## Exercise goal
Repeat the lines below exactly as written, please, from the line with "Originally base on" to the line with "[spatie/browsershot](https://github.com/) supports a", both lines included, and no others.
┄┄┄┄┄┄┄┄┄┄┄┄┄┄┄┄┄┄┄┄
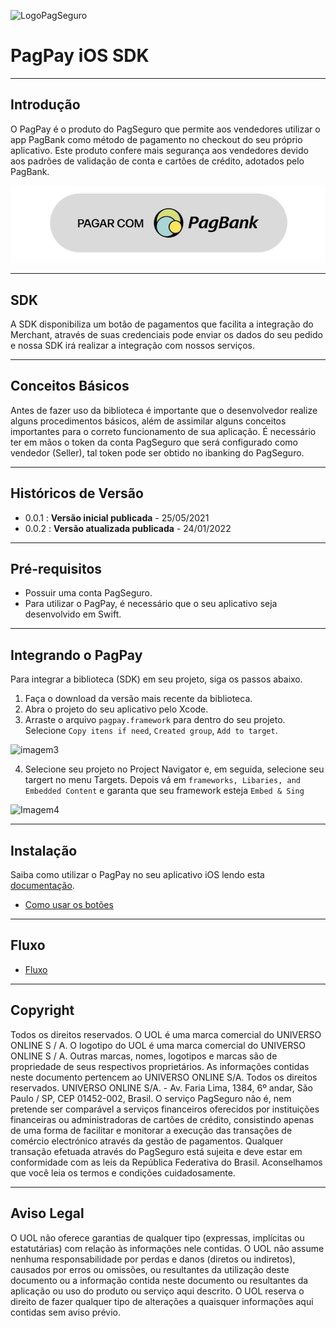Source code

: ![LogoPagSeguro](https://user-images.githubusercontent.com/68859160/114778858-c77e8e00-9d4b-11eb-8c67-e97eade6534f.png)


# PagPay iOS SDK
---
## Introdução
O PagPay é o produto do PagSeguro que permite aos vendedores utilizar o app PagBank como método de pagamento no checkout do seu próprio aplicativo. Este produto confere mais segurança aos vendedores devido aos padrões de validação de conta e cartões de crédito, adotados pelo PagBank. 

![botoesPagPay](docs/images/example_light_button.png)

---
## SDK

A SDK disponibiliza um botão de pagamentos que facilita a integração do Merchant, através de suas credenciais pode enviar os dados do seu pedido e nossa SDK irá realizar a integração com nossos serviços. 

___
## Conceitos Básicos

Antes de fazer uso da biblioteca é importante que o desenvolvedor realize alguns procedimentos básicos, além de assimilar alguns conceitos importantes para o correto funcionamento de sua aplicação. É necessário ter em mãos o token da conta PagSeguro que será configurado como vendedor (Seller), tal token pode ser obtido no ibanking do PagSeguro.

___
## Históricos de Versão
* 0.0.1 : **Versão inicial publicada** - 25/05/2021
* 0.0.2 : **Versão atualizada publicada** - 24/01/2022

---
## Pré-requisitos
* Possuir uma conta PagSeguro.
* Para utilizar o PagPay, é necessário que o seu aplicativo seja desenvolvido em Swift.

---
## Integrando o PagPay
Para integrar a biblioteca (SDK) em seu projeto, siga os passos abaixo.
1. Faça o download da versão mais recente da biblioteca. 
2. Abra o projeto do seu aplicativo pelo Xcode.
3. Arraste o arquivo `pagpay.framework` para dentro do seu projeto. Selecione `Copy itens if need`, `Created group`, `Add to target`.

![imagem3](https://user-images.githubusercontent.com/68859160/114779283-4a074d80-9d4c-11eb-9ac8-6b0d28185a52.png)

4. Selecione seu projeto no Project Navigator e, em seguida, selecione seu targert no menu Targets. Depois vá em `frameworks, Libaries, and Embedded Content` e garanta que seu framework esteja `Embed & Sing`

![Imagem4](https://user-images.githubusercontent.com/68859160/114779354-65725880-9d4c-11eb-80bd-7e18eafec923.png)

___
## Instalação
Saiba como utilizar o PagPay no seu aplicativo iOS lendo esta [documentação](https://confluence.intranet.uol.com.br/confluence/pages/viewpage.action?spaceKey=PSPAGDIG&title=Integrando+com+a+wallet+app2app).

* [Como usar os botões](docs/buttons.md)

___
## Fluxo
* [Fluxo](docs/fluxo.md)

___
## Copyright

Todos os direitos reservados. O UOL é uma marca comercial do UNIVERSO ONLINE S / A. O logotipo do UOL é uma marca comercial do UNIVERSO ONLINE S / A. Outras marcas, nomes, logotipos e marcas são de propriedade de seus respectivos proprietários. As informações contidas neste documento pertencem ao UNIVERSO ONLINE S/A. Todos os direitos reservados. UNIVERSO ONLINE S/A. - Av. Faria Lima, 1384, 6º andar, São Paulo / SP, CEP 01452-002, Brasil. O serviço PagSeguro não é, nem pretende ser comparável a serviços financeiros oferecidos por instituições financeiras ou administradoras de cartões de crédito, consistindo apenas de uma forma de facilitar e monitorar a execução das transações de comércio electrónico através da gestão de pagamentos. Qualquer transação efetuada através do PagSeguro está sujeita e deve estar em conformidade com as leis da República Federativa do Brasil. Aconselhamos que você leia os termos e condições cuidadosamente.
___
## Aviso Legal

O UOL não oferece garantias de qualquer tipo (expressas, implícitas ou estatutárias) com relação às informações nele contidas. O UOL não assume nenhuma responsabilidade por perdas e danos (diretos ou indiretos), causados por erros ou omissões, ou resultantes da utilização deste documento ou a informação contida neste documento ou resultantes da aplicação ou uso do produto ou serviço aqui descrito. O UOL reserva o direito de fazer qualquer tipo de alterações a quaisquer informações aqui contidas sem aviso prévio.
┄┄┄┄┄┄┄┄┄┄┄┄┄┄┄┄┄┄┄┄
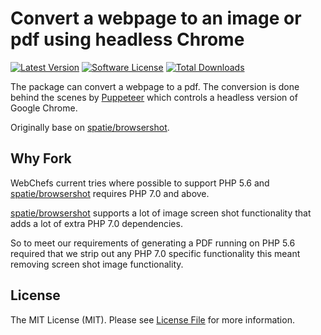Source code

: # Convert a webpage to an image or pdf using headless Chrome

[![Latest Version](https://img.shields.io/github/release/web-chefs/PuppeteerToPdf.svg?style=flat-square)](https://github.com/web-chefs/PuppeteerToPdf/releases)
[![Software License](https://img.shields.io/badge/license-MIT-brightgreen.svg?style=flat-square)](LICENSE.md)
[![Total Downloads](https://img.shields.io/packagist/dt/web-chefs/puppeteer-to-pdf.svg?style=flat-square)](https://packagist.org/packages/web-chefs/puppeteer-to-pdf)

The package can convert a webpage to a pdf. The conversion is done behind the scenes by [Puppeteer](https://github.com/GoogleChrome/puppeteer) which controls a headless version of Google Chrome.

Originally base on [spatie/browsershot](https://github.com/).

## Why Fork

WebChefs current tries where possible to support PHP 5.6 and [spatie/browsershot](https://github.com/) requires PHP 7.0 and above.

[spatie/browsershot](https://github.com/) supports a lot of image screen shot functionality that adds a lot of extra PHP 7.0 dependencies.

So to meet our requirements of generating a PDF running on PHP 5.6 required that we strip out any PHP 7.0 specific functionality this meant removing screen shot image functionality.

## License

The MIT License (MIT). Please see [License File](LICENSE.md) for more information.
┄┄┄┄┄┄┄┄┄┄┄┄┄┄┄┄┄┄┄┄
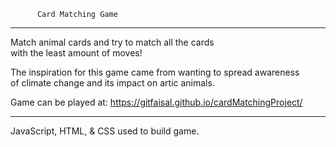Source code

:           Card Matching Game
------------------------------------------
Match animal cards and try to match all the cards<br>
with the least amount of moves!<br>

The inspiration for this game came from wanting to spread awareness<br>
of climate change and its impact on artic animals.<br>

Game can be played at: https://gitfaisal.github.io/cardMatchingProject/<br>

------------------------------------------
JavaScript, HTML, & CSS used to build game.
┄┄┄┄┄┄┄┄┄┄┄┄┄┄┄┄┄┄┄┄
## Task output
Originally base on [spatie/browsershot](https://github.com/).

## Why Fork

WebChefs current tries where possible to support PHP 5.6 and [spatie/browsershot](https://github.com/) requires PHP 7.0 and above.

[spatie/browsershot](https://github.com/) supports a lot of image screen shot functionality that adds a lot of extra PHP 7.0 dependencies.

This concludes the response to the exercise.